The claims tab for that vehicular mayhem was a whopping $4.8 billion. Speeding, distractions and impaired driving were cited as three major contributing factors leading to injuries and fatalities.                                                                                               

Highway 1 between Langley and Chilliwack averaged three accidents a day in 2017, a rate that has more than doubled in the past two years, despite traffic between Langley and Abbotsford increasing at a negligible pace of just two per cent each year. 

Granted, the number of trucks longer than 22.5 metres using the road has gone up by 70 per cent, from a daily average of 1,003 in 2014, to more than 1,700 last year. 

ICBC is in the process of implementing an array of solutions to stem the carnage. A variable speed system is being introduced on a section of Highway 1 and some observers believe widening the road to accommodate more traffic will help solve the problem. Across the province, more efficient deployment of red light cameras is also in the works.

Recently, the provincial government called on ICBC to launch new penalty rates for repeat offenders, particularly those caught speeding and driving while impaired or distracted.

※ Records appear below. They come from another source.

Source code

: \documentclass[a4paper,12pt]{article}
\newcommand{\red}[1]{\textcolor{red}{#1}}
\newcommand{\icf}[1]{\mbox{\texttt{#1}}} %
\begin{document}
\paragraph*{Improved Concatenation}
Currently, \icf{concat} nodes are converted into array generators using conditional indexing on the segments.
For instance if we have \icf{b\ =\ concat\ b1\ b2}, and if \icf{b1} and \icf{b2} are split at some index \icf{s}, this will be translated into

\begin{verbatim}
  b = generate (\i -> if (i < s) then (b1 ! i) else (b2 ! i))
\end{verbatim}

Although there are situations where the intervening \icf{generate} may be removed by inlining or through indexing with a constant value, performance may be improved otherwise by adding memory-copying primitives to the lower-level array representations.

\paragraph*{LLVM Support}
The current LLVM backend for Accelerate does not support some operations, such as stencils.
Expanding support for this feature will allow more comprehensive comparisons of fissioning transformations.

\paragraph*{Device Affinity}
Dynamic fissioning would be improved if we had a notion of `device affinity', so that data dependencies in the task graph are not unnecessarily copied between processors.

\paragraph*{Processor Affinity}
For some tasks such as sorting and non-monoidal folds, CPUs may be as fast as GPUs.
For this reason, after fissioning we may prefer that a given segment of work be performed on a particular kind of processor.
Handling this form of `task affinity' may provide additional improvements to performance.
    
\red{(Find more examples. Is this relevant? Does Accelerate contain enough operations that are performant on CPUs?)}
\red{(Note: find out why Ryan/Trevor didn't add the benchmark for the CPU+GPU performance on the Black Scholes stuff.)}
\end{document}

And a new driver penalty point program for minor driving violations is on the drawing board.                                                                                                                                         

After the $1.3 billion red ink bath ICBC took in 2016, more commonly referred to by B.C. Attorney General David Eby as a “financial dumpster fire,” the corporation set its sights on cost-cutting. Subsequently, a limit was placed on claims for minor injuries and suffering, which have risen by 265 per cent since 2000.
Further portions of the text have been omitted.